D. Jonathan and the Meh team will post our dueling split-screen songs video on Friday of this week. The two songs will share screen space and a theme, but not, like, a key. So expect this clash of songwriting titans to actually clash! It should be fun.
OK, suggestions?
- 54 comments, 22 replies
- Comment
Jingle Ball Docks
Christmas in the desert
@tightwad Yo man, check out "White Christmas" with the verse. Basically it's about Christmas in California, kind of the same deal.
Sitting in holiday traffic driving to your sister's house
Christmas on Christmas Island.
Christmas apocalypse
@Lister
@earlyre Wow, I completely forgot about this song. I feel ashamed.
Edited to make one comment per suggestion....
Wet or Dry Stuffing?
Is the kids table is now the cool table (technology wise)?
The new Santa Experience (people renting Santas to deliver gifts, climb on rooftops, etc).
"Jailbait Fruitcake"
Never buy your wife a kitchen item for the holidays, or your husband electronics (actually ever).

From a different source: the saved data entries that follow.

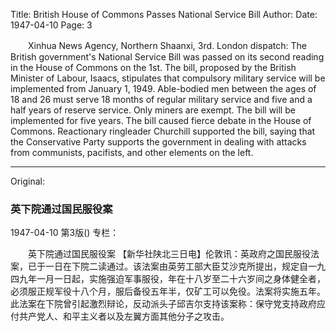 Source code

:Title: British House of Commons Passes National Service Bill
Author:
Date: 1947-04-10
Page: 3

　　Xinhua News Agency, Northern Shaanxi, 3rd. London dispatch: The British government's National Service Bill was passed on its second reading in the House of Commons on the 1st. The bill, proposed by the British Minister of Labour, Isaacs, stipulates that compulsory military service will be implemented from January 1, 1949. Able-bodied men between the ages of 18 and 26 must serve 18 months of regular military service and five and a half years of reserve service. Only miners are exempt. The bill will be implemented for five years. The bill caused fierce debate in the House of Commons. Reactionary ringleader Churchill supported the bill, saying that the Conservative Party supports the government in dealing with attacks from communists, pacifists, and other elements on the left.



<hr /> 

Original: 


### 英下院通过国民服役案

1947-04-10
第3版()
专栏：

　　英下院通过国民服役案
    【新华社陕北三日电】伦敦讯：英政府之国民服役法案，已于一日在下院二读通过。该法案由英劳工部大臣艾沙克所提出，规定自一九四九年一月一日起，实施强迫军事服役，年在十八岁至二十六岁间之身体健全者，必须服正规军役十八个月，服后备役五年半，仅矿工可以免役。法案将实施五年。此法案在下院曾引起激烈辩论，反动派头子邱吉尔支持该案称：保守党支持政府应付共产党人、和平主义者以及左翼方面其他分子之攻击。
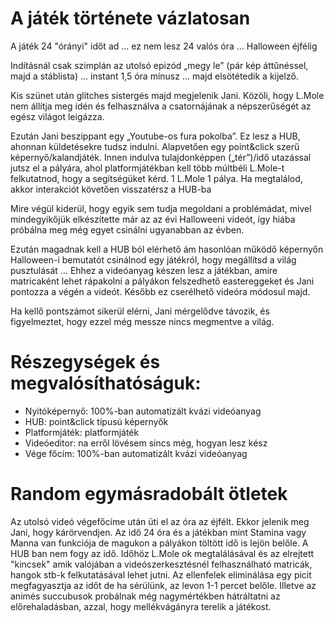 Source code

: # A játék története vázlatosan

A játék 24 "órányi" időt ad ... ez nem lesz 24 valós óra … Halloween éjfélig

Indításnál csak szimplán az utolsó epizód „megy le” (pár kép áttűnéssel, majd a stáblista) ... instant 1,5 óra mínusz … majd elsötétedik a kijelző.

Kis szünet után glitches sistergés majd megjelenik Jani. Közöli, hogy L.Mole nem állítja meg idén és felhasználva a csatornájának a népszerűségét az egész világot leigázza.

Ezután Jani beszippant egy „Youtube-os fura pokolba”. Ez lesz a HUB, ahonnan küldetésekre tudsz indulni. Alapvetően egy point&click szerű képernyő/kalandjáték. Innen indulva tulajdonképpen („tér”)/idő utazással jutsz el a pályára, ahol platformjátékban kell több múltbéli L.Mole-t felkutatnod, hogy a segítségüket kérd. 1  L.Mole 1 pálya. Ha megtalálod, akkor interakciót követően visszatérsz a HUB-ba

Mire végül kiderül, hogy egyik sem tudja megoldani a problémádat, mivel mindegyikőjük elkészítette már az az évi Halloweeni videót, így hiába próbálna meg még egyet csinálni ugyanabban az évben.

Ezután magadnak kell a HUB ból elérhető ám hasonlóan működő képernyőn Halloween-i bemutatót csinálnod egy játékról, hogy megállítsd a világ pusztulását … Ehhez a videóanyag készen lesz a játékban, amire matricaként lehet rápakolni a pályákon felszedhető eastereggeket és Jani pontozza a végén a videót. Később ez cserélhető videóra módosul majd.

Ha kellő pontszámot sikerül elérni, Jani mérgelődve távozik, és figyelmeztet, hogy ezzel még messze nincs megmentve a világ.

# Részegységek és megvalósíthatóságuk:
- Nyitóképernyő: 100%-ban automatizált kvázi videóanyag
- HUB: point&click típusú képernyők
- Platformjáték: platformjáték
- Videóeditor: na erről lövésem sincs még, hogyan lesz kész
- Vége főcím: 100%-ban automatizált kvázi videóanyag

# Random egymásradobált ötletek
Az utolsó videó végefőcíme után üti el az óra az éjfélt. Ekkor jelenik meg Jani, hogy kárörvendjen.
Az idő 24 óra és a játékban mint Stamina vagy Manna van funkciója de magukon a pályákon töltött idő is lejön belőle. A HUB ban nem fogy az idő. Időhöz L.Mole ok megtalálásával és az elrejtett "kincsek" amik valójában a videószerkesztésnél felhasználható matricák, hangok stb-k felkutatásával lehet jutni.
Az ellenfelek eliminálása egy picit megfagyasztja az időt de ha sérülünk, az levon 1-1 percet belőle.
Illetve az animés succubusok probálnak még nagymértékben hátráltatni az előrehaladásban, azzal, hogy mellékvágányra terelik a játékost.
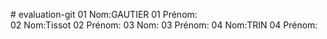 ﻿﻿# evaluation-git 
01 Nom:GAUTIER
01 Prénom:  
02 Nom:Tissot
02 Prénom:
03 Nom:
03 Prénom:
04 Nom:TRIN
04 Prénom:
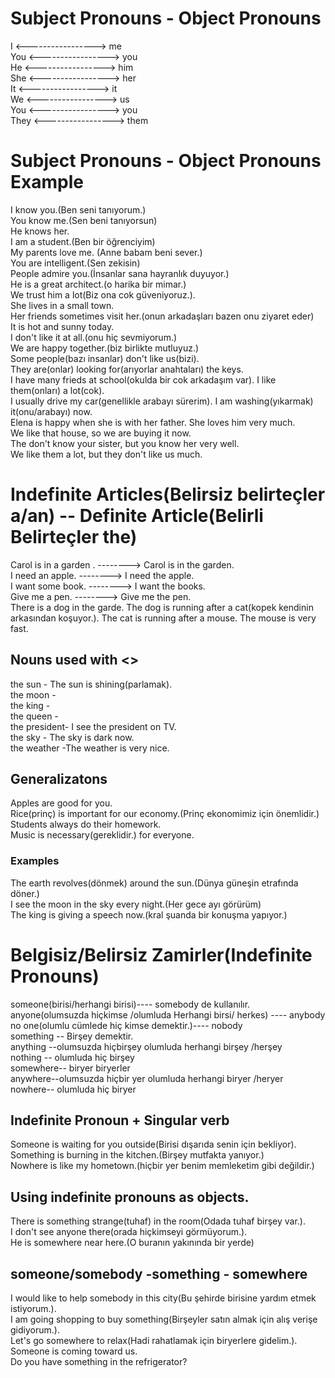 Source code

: # Subject Pronouns - Object Pronouns
I <----------------->  me  
You <----------------->  you  
He <----------------->  him  
She <----------------->  her  
It <----------------->  it  
We <----------------->  us  
You <-----------------> you  
They <----------------->  them  
# Subject Pronouns - Object Pronouns Example
I know you.(Ben seni tanıyorum.)  
You know me.(Sen beni tanıyorsun)  
He knows her.  
I am a student.(Ben bir öğrenciyim)  
My parents love me. (Anne babam beni sever.)  
You are intelligent.(Sen zekisin)  
People admire you.(İnsanlar sana hayranlık duyuyor.)  
He is a great architect.(o harika bir mimar.)   
We trust him a lot(Biz ona cok güveniyoruz.).  
She lives in a small town.  
Her friends sometimes visit her.(onun arkadaşları bazen onu ziyaret eder)  
It is hot and sunny today.  
I don't like it at all.(onu hiç sevmiyorum.)  
We are happy together.(biz birlikte mutluyuz.)  
Some people(bazı insanlar) don't like us(bizi).   
They are(onlar) looking for(arıyorlar anahtaları) the keys.  
I have many frieds at school(okulda bir cok arkadaşım var). I like them(onları) a lot(cok).  
I usually drive my car(genellikle arabayı sürerim). I am washing(yıkarmak) it(onu/arabayı) now.  
Elena is happy when she is with her father. She loves him very much.  
We like that house, so we are buying it now.  
The don't know your sister, but you know her very well.  
We like them a lot, but they don't like us much.  
# Indefinite Articles(Belirsiz belirteçler a/an) -- Definite Article(Belirli Belirteçler the)
Carol is in a garden . --------> Carol is in the garden.   
I need an apple. --------> I need the apple.   
I want some book. --------> I want the books.  
Give me a pen. --------> Give me the pen.   
There is a dog in the garde. The dog  is running after a cat(kopek kendinin arkasından koşuyor.). The cat is running after a mouse. The mouse is very fast.  
## Nouns used with <<the>>
the sun - The sun is shining(parlamak).   
the moon -  
the king -  
the queen -  
the president- I see the president on TV.  
the sky - The sky is dark now.  
the weather -The weather is very nice.  
## Generalizatons 
Apples are good for you.  
Rice(prinç) is important for our economy.(Prinç ekonomimiz için önemlidir.)  
Students always do their homework.  
Music is necessary(gereklidir.) for everyone.  
### Examples 
The earth revolves(dönmek) around the sun.(Dünya güneşin etrafında döner.)  
I see the moon in the sky every night.(Her gece ayı görürüm)  
The king is giving a speech now.(kral şuanda bir konuşma yapıyor.)  
# Belgisiz/Belirsiz Zamirler(Indefinite Pronouns)
someone(birisi/herhangi birisi)---- somebody de kullanılır.  
anyone(olumsuzda hiçkimse /olumluda Herhangi birsi/ herkes) ---- anybody  
no one(olumlu cümlede hiç kimse demektir.)---- nobody  
something -- Birşey demektir.  
anything --olumsuzda hiçbirşey olumluda herhangi birşey /herşey    
nothing -- olumluda hiç birşey   
somewhere-- biryer biryerler  
anywhere--olumsuzda hiçbir yer olumluda herhangi biryer /heryer    
nowhere-- olumluda hiç biryer   
## Indefinite Pronoun + Singular verb 
Someone is waiting for you outside(Birisi dışarıda senin için bekliyor).  
Something is burning in the kitchen.(Birşey mutfakta yanıyor.)  
Nowhere is like my hometown.(hiçbir yer benim memleketim gibi değildir.)  
## Using indefinite pronouns as objects.   
There is something strange(tuhaf) in the room(Odada tuhaf birşey var.).  
I don't see anyone there(orada hiçkimseyi görmüyorum.).  
He is somewhere near here.(O buranın yakınında bir yerde)  
## someone/somebody  -something - somewhere  
I would like to help somebody in this city(Bu şehirde birisine yardım etmek istiyorum.).   
I am going shopping to buy something(Birşeyler satın almak için alış verişe gidiyorum.).  
Let's go somewhere to relax(Hadi rahatlamak için biryerlere gidelim.).  
Someone is coming toward us.  
Do you have something in the refrigerator?  

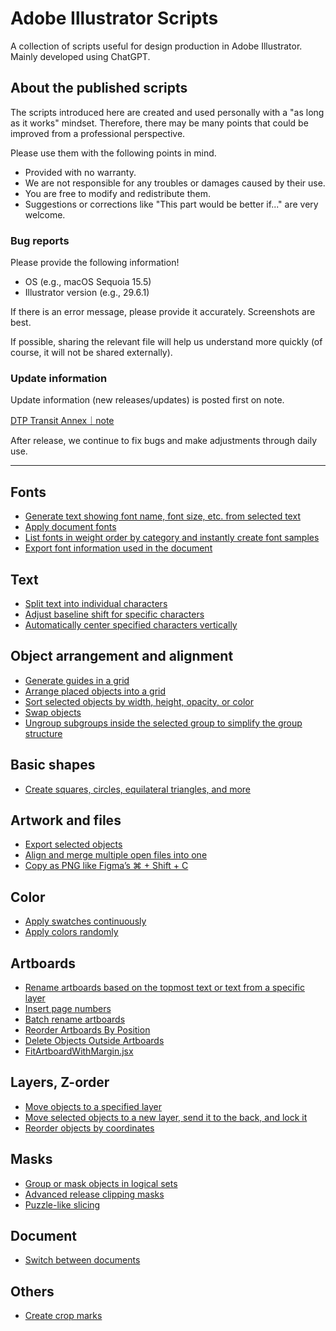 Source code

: 
# Adobe Illustrator Scripts

A collection of scripts useful for design production in Adobe Illustrator. Mainly developed using ChatGPT.

## About the published scripts

The scripts introduced here are created and used personally with a "as long as it works" mindset. Therefore, there may be many points that could be improved from a professional perspective.

Please use them with the following points in mind.

- Provided with no warranty.
- We are not responsible for any troubles or damages caused by their use.
- You are free to modify and redistribute them.
- Suggestions or corrections like "This part would be better if..." are very welcome.

### Bug reports

Please provide the following information!

- OS (e.g., macOS Sequoia 15.5)
- Illustrator version (e.g., 29.6.1)

If there is an error message, please provide it accurately. Screenshots are best.

If possible, sharing the relevant file will help us understand more quickly (of course, it will not be shared externally).

### Update information

Update information (new releases/updates) is posted first on note.

[DTP Transit Annex｜note](https://note.com/dtp_tranist)

After release, we continue to fix bugs and make adjustments through daily use.

---

## Fonts

- [Generate text showing font name, font size, etc. from selected text](readme.en/AddTextInfoLabel.md)
- [Apply document fonts](readme.en/ApplyDocumentFonts.md)
- [List fonts in weight order by category and instantly create font samples](readme.en/TypefaceSampler.md)
- [Export font information used in the document](readme.en/ExportFontInfoFromXMP.md)

## Text

- [Split text into individual characters](readme.en/TextSplitterPro.md)
- [Adjust baseline shift for specific characters](readme.en/SmartBaselineShifter.md)
- [Automatically center specified characters vertically](readme.en/AdjustBaselineVerticalCenter.md)

## Object arrangement and alignment

- [Generate guides in a grid](readme.en/GenerateGuidesGrid.md)
- [Arrange placed objects into a grid](readme.en/SmartObjectDistributor.md)
- [Sort selected objects by width, height, opacity, or color](readme.en/SmartObjectSorter.md)
- [Swap objects](readme.en/SwapNearestItemWithDialogbox.md)
- [Ungroup subgroups inside the selected group to simplify the group structure](readme-en/SimplifyGroups.md)

## Basic shapes

- [Create squares, circles, equilateral triangles, and more](readme.en/SmartShapeMaker.md)

## Artwork and files

- [Export selected objects](readme.en/SmartObjectExporter.md)
- [Align and merge multiple open files into one](readme.en/SmartBatchImporter.md)
- [Copy as PNG like Figma’s ⌘ + Shift + C](readme.en/CopyAsPngLikeFigma.md)

## Color

- [Apply swatches continuously](readme.en/ApplySwatchesToSelection.md)
- [Apply colors randomly](readme.en/ShuffleObjectColors.md)

## Artboards

- [Rename artboards based on the topmost text or text from a specific layer](readme.en/SmartArtboardRenamer.md)
- [Insert page numbers](readme.en/AddPageNumberFromTextSelection.md)
- [Batch rename artboards](readme.en/RenameArtboardsPlus.md)
- [Reorder Artboards By Position](readme-en/ReorderArtboardsByPosition.md)
- [Delete Objects Outside Artboards](readme-en/DeleteOutsideArtboard.md)
- [FitArtboardWithMargin.jsx](readme-en/FitArtboardWithMargin.md)

## Layers, Z-order

- [Move objects to a specified layer](readme.en/SmartLayerManage.md)
- [Move selected objects to a new layer, send it to the back, and lock it](readme.en/SendToBgLayer.md)
- [Reorder objects by coordinates](readme-en/SortItemsByPosition.md)

## Masks

- [Group or mask objects in logical sets](readme.en/SmartClipAndGroup.md)
- [Advanced release clipping masks](readme.en/ReleaseClipMask.md)
- [Puzzle-like slicing](readme.en/SmartSliceWithPuzzlify.md)

## Document

- [Switch between documents](readme.en/SmartSwitchDocs.md)

## Others

- [Create crop marks](readme.en/AddTrimMark.md) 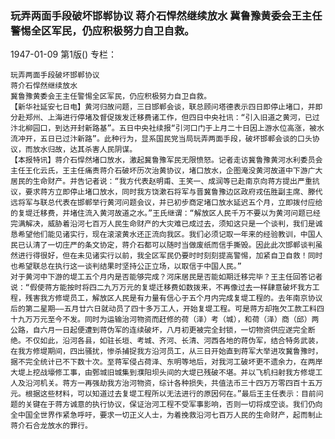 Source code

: ### 玩弄两面手段破坏邯郸协议  蒋介石悍然继续放水  冀鲁豫黄委会王主任警惕全区军民，仍应积极努力自卫自救。

1947-01-09
第1版()
专栏：

    玩弄两面手段破坏邯郸协议
    蒋介石悍然继续放水
    冀鲁豫黄委会王主任警惕全区军民，仍应积极努力自卫自救。
    【新华社延安七日电】黄河归故问题，三日邯郸会谈，联总顾问塔德表示四日即停止堵口，并即分赴郑州、上海进行停堵及督促拨发迁移费诸工作，但四日中央社讯：“引入旧道之黄河，已过汴北柳园口，到达开封新路基”。五日中央社续报“引河口门于上月二十日因上游水位高涨，被水流冲开，五日已过汴新路”。此种行为，显系国民党当局玩弄两面手段，破坏邯郸会谈的口头协议，而放水归故，达其杀害人民阴谋。
    【本报特讯】蒋介石悍然堵口放水，激起冀鲁豫军民无限愤怒。记者走访冀鲁豫黄河水利委员会主任王化云氏，王主任痛责蒋介石破坏历次治黄协议，堵口放水，企图淹没黄河故道中下游广大居民的生命财产。并告记者说：“我方代表赵明甫、王笑一、成润等已赴南京向蒋方提出严重抗议，要求蒋方立即停止堵口放水，同时我方饶漱石将军与晋冀鲁豫边区政府戎伍胜副主席、滕代远将军与联总代表在邯郸举行黄河问题会议，并已初步商定堵口放水延迟五个月，立即拨付应给的复堤迁移费，并堵住流入黄河故道之水。”王氏继谓：“解放区人民千万不要以为黄河问题已经完满解决，威胁着沿河七百万人民生命财产的大灾难已成过去，须知这只是一个谈判，我们是诚恳希望他们能见诸实行，现在滚滚黄水还正流向我区。我们必须记取一年来的经验教训，中国人民已认清了一切庄严的条文协定，蒋介石都可以随时当做废纸而信手撕毁。因此此次邯郸谈判虽然进行得很好，但在未见诸实行以前，我全区军民仍要时时刻刻提高警惕，加紧自卫自救！同时也希望联总在执行这一谈判结果时坚持公正立场，以取信于中国人民。”
    对于黄河中下游的堤工五个月内是否能够完成？河床居民是否能如期迁移完毕？王主任回答记者说：“假使蒋方能按时将四二九万万元的复堤迁移费如数拨来，不再像过去一样肆意破坏我方工程，残害我方修堤员工，解放区人民是有力量有信心于五个月内完成复堤工程的。去年南京协议后的第二星期——五月廿六日就动员了四十多万工人，开始复堤工程。可是蒋方却拖欠工款工料四十九万万元至今不发。同时为运输治河物资而赶修的荷（泽）考（城），和荷（泽）商（邱）两公路，自六月一日起便遭到蒋伪军的连续破坏，八月初更被完全封锁，一切物资供应遂完全断绝。不仅如此，沿河各县，如驻长垣、考城、齐河、长清、河西各地的蒋伪军，结合特务武装，在我方修堤期间，四出骚扰，惨杀捕捉我方沿河员工，从三日开始直到蒋军大举进攻冀鲁豫时，据不完全统计已不下数十次。至蒋军侵占荷泽、东明等地后，对我河工破坏更不遗余力，在两岸大堤上挖战壕修工事，由鄄城旧城集到濮阳坝头间的大堤已残破不堪。并以飞机扫射我方修堤工人及沿河机关。蒋方一再强劫我方治河物资，综计各种损失，共值法币三十四万万零四百十五万元。根据这些材料，可以知道过去复堤工程所以无法进行的原因何在。”最后王主任表示：目前问题的关键在于蒋方诚意的执行协议，保证治河工程不受军事影响，否则一切将成空谈。我们仍向全中国全世界作紧急呼吁，要求一切正义人士，为着挽救沿河七百万人民的生命财产，起而制止蒋介石合龙放水的罪行。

@ilovereality Oddly, best gifts I get my wife are for the kitchen. I get her func ookie cutters & bento stuff from Japan
Christmas trees: Real or Artificial.
A song about how Jewish kids always feel left out around Christmastime. And don't give me that Hanukkah bullshit, it's just not the same.
@jsh139 Is that JewiSH kids?
@Cinoclav Haha.. took me a minute.
@jsh139 south park already did it
@DaveInSoCal
Christmas better with or without snow?
Lame Secret Santa gifts
Arming myself for the War on Christmas.
How is the school bully on the "Nice List"? And getting better stuff from Santa than me?
Carol of the Blahs.
Christmas Krampus: Friend or Foe?
Theme: Seriously, How Inappropriate is "Baby It's Cold Outside."?
@BillLehecka Date Rape Christmas.
Why Are There No Boxing Day Songs?
You should capitalize on all the star wars hype thats going around these days and make a song about Life Day
What do elves do the rest of the year?
Oh no ho ho, family of my S.O. ...
(please do not credit me if it becomes famous.)
I like a lot of these suggestions, and I also like the odds we'll get to pick whatever we want from the zero-star 50-way tie for fourth place
@matthew I'll star my own posts. Thanks for the heads-up!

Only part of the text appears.